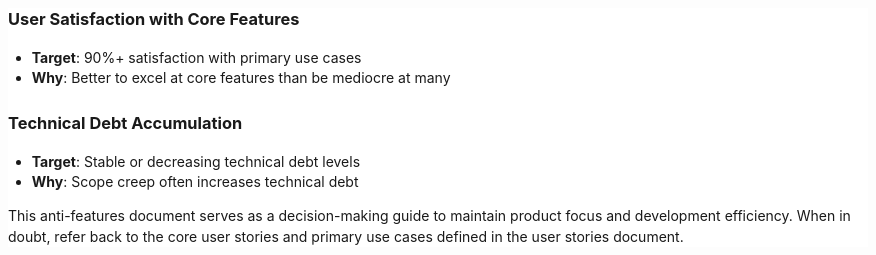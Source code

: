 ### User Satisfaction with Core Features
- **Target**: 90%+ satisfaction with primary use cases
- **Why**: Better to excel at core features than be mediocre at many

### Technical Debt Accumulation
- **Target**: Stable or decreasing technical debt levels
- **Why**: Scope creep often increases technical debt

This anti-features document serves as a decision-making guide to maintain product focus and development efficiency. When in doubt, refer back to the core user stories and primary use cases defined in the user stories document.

········

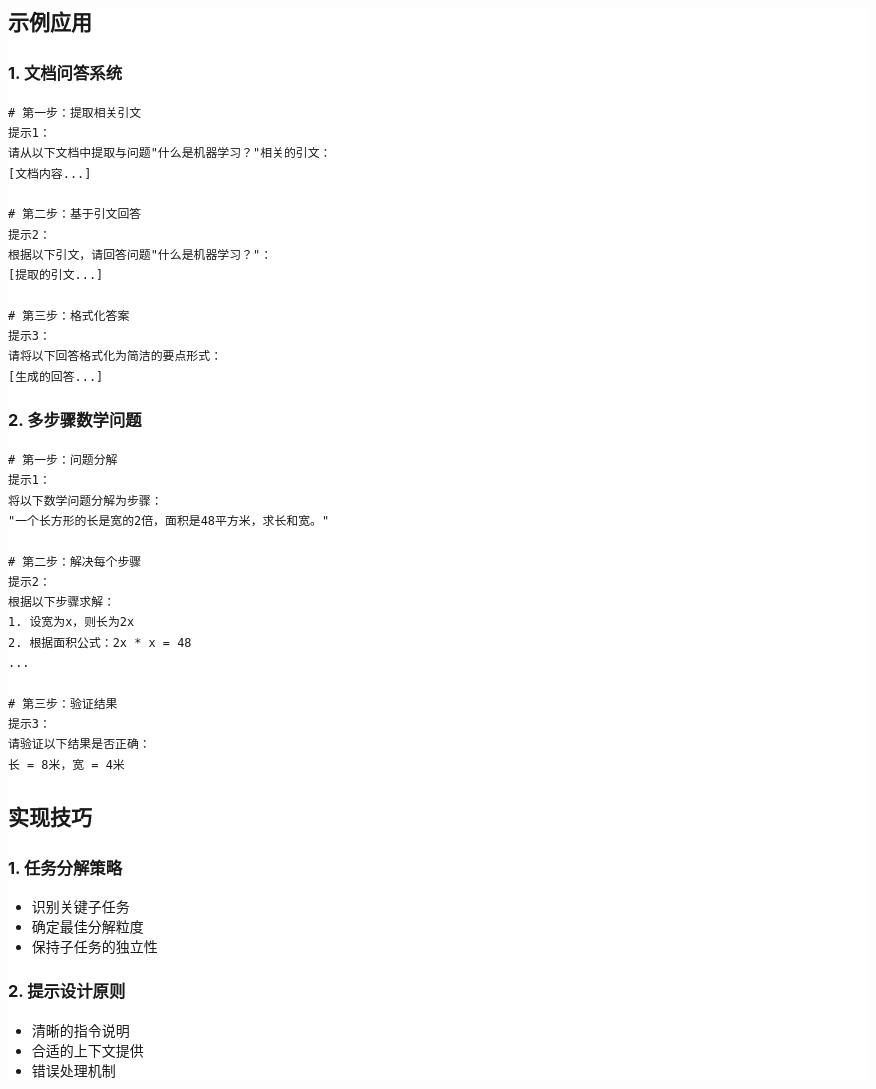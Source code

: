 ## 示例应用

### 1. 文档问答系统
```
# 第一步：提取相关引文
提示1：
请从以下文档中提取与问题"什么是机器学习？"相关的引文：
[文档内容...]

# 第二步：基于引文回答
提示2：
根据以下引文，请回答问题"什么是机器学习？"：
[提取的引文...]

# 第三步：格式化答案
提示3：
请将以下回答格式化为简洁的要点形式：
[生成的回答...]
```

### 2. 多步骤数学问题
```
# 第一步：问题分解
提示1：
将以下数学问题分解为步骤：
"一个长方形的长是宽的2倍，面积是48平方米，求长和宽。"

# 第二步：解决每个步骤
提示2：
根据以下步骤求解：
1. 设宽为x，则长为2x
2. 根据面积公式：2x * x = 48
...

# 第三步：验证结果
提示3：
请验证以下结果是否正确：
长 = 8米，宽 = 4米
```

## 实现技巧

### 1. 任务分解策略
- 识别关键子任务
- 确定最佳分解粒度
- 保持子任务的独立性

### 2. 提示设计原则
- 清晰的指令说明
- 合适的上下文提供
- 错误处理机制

········

• _TASK OBJECTIVE_
The result is a copy of every line above where the word "什么是机器学习" shows up.

• _FINAL ANSWER_
请从以下文档中提取与问题"什么是机器学习？"相关的引文：
根据以下引文，请回答问题"什么是机器学习？"：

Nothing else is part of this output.